▸ **TRY IT**: Write out each line of the entries exactly, starting at the first and finishing with the line that contains "Beedle & Associates Inc.".

---*---

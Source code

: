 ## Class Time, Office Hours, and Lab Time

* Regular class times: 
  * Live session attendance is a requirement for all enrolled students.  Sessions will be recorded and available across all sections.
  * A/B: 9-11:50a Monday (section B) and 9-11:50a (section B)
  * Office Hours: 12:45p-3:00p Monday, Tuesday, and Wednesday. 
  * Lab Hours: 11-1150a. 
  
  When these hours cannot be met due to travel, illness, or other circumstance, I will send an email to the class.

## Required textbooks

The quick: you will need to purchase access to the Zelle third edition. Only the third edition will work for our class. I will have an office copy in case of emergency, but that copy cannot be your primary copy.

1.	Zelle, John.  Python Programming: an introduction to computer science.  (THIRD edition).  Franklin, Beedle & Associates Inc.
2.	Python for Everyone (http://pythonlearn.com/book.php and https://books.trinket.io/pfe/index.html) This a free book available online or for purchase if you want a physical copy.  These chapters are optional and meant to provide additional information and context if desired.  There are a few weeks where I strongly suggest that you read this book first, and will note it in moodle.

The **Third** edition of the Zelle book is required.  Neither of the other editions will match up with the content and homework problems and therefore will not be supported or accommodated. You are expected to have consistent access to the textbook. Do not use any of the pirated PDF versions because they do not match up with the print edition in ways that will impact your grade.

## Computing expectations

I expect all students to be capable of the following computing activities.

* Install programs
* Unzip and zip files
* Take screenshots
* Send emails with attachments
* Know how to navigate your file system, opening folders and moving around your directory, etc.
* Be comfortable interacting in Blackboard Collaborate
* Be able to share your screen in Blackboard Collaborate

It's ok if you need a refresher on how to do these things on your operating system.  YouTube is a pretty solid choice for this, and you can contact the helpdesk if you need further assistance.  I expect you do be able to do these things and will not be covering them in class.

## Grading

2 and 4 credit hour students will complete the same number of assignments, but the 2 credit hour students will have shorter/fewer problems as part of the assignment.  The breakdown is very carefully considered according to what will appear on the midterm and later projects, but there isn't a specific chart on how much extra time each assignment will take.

---*---

▸ **OUTPUT FOR THIS EXERCISE**:
Source code

: ## Class Time, Office Hours, and Lab Time

* Regular class times: 
  * Live session attendance is a requirement for all enrolled students.  Sessions will be recorded and available across all sections.
  * A/B: 9-11:50a Monday (section B) and 9-11:50a (section B)
  * Office Hours: 12:45p-3:00p Monday, Tuesday, and Wednesday. 
  * Lab Hours: 11-1150a. 
  
  When these hours cannot be met due to travel, illness, or other circumstance, I will send an email to the class.

## Required textbooks

The quick: you will need to purchase access to the Zelle third edition. Only the third edition will work for our class. I will have an office copy in case of emergency, but that copy cannot be your primary copy.

1.	Zelle, John.  Python Programming: an introduction to computer science.  (THIRD edition).  Franklin, Beedle & Associates Inc.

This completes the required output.